■ **What is required**: Your answer should restate each line of the data below word for word.

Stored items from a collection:
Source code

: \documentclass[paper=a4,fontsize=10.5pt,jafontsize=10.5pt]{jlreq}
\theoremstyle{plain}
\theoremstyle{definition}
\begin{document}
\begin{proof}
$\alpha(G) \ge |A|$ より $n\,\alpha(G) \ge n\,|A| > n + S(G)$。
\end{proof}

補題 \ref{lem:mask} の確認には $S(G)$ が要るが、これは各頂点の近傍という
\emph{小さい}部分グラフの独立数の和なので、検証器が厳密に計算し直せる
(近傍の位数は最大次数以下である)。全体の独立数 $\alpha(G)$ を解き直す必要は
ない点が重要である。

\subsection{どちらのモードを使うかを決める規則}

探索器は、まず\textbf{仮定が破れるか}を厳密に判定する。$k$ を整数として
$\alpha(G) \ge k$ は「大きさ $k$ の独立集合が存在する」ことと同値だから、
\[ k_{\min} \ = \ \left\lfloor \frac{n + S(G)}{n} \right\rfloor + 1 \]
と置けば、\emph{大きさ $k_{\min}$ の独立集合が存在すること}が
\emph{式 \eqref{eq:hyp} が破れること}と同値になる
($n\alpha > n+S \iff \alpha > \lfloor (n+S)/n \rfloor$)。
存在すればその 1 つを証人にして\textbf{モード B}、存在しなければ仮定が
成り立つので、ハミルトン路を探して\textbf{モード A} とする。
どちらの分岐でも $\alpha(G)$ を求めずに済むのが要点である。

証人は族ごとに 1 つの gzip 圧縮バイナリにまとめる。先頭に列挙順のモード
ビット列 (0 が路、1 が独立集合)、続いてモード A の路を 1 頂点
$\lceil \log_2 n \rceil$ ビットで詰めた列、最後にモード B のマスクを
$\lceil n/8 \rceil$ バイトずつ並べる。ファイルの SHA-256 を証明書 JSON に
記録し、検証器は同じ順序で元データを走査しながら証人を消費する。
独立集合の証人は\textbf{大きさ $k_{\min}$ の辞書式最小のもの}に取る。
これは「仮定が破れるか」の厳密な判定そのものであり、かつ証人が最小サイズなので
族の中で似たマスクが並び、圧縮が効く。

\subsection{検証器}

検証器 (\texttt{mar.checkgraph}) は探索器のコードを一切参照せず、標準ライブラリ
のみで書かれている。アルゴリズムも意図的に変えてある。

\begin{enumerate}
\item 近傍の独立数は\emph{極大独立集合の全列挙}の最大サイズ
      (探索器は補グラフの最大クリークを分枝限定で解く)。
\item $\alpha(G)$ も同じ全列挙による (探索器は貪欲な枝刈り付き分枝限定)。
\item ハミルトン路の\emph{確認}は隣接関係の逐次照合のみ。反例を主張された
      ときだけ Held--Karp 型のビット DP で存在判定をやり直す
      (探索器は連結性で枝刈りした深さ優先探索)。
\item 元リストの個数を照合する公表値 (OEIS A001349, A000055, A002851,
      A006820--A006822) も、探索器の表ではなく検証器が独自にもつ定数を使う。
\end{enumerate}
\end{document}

■ **Answer section**:
Source code

: \documentclass[paper=a4,fontsize=10.5pt,jafontsize=10.5pt]{jlreq}
\theoremstyle{plain}
\theoremstyle{definition}
\begin{document}
\begin{proof}
$\alpha(G) \ge |A|$ より $n\,\alpha(G) \ge n\,|A| > n + S(G)$。
\end{proof}

補題 \ref{lem:mask} の確認には $S(G)$ が要るが、これは各頂点の近傍という
\emph{小さい}部分グラフの独立数の和なので、検証器が厳密に計算し直せる
(近傍の位数は最大次数以下である)。全体の独立数 $\alpha(G)$ を解き直す必要は
ない点が重要である。

\subsection{どちらのモードを使うかを決める規則}

探索器は、まず\textbf{仮定が破れるか}を厳密に判定する。$k$ を整数として
$\alpha(G) \ge k$ は「大きさ $k$ の独立集合が存在する」ことと同値だから、
\[ k_{\min} \ = \ \left\lfloor \frac{n + S(G)}{n} \right\rfloor + 1 \]
と置けば、\emph{大きさ $k_{\min}$ の独立集合が存在すること}が
\emph{式 \eqref{eq:hyp} が破れること}と同値になる
($n\alpha > n+S \iff \alpha > \lfloor (n+S)/n \rfloor$)。
存在すればその 1 つを証人にして\textbf{モード B}、存在しなければ仮定が
成り立つので、ハミルトン路を探して\textbf{モード A} とする。
どちらの分岐でも $\alpha(G)$ を求めずに済むのが要点である。

証人は族ごとに 1 つの gzip 圧縮バイナリにまとめる。先頭に列挙順のモード
ビット列 (0 が路、1 が独立集合)、続いてモード A の路を 1 頂点
$\lceil \log_2 n \rceil$ ビットで詰めた列、最後にモード B のマスクを
$\lceil n/8 \rceil$ バイトずつ並べる。ファイルの SHA-256 を証明書 JSON に
記録し、検証器は同じ順序で元データを走査しながら証人を消費する。
独立集合の証人は\textbf{大きさ $k_{\min}$ の辞書式最小のもの}に取る。
これは「仮定が破れるか」の厳密な判定そのものであり、かつ証人が最小サイズなので
族の中で似たマスクが並び、圧縮が効く。

\subsection{検証器}

検証器 (\texttt{mar.checkgraph}) は探索器のコードを一切参照せず、標準ライブラリ
のみで書かれている。アルゴリズムも意図的に変えてある。

\begin{enumerate}
\item 近傍の独立数は\emph{極大独立集合の全列挙}の最大サイズ
      (探索器は補グラフの最大クリークを分枝限定で解く)。
\item $\alpha(G)$ も同じ全列挙による (探索器は貪欲な枝刈り付き分枝限定)。
\item ハミルトン路の\emph{確認}は隣接関係の逐次照合のみ。反例を主張された
      ときだけ Held--Karp 型のビット DP で存在判定をやり直す
      (探索器は連結性で枝刈りした深さ優先探索)。
\item 元リストの個数を照合する公表値 (OEIS A001349, A000055, A002851,
      A006820--A006822) も、探索器の表ではなく検証器が独自にもつ定数を使う。
\end{enumerate}
\end{document}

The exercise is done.